# Exercise details
Considering only lines that hold the word "begin", report how many there are in the listing below, as a single number.

# Material for this exercise
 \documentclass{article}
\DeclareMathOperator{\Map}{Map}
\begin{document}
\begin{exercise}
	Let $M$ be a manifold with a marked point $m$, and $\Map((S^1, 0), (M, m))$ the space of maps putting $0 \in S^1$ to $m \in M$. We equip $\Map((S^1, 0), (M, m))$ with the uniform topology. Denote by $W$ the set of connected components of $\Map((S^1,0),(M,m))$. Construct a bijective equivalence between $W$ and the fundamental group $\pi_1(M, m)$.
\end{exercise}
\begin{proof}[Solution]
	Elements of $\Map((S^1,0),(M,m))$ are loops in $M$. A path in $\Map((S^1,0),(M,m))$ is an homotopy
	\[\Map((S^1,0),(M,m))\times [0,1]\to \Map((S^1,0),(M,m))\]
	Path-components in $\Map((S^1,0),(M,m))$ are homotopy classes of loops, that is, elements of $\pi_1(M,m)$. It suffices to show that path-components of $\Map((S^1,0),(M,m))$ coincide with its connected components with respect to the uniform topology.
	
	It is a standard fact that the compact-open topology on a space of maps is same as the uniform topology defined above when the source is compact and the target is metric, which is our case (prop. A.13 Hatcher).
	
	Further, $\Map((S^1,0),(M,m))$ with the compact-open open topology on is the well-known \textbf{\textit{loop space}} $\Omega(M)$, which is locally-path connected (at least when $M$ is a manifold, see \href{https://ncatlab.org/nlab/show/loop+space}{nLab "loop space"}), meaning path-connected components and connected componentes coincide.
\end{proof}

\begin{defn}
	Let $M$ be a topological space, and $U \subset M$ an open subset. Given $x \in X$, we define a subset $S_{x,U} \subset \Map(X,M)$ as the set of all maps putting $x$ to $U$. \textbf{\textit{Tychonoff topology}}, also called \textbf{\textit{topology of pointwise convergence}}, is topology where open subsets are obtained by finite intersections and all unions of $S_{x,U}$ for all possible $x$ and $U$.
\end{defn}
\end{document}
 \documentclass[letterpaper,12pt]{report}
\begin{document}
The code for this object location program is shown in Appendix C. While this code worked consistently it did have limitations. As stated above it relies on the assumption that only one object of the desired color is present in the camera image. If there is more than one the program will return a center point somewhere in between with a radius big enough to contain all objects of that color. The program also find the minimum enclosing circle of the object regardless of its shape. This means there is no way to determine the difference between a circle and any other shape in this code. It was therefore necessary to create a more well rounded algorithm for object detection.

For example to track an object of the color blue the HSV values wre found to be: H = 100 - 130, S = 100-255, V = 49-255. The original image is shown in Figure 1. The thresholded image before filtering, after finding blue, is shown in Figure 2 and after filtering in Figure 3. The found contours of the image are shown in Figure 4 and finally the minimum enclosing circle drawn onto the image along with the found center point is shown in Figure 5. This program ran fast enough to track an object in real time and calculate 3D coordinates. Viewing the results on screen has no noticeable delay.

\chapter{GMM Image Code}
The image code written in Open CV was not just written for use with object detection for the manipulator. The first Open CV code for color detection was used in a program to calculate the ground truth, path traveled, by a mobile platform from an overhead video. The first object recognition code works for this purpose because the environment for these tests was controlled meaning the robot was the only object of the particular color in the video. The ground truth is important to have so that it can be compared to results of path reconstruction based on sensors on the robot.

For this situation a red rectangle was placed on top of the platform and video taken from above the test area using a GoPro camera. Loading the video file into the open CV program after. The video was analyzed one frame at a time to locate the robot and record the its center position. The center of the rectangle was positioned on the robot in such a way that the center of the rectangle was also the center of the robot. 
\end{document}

# Output below
5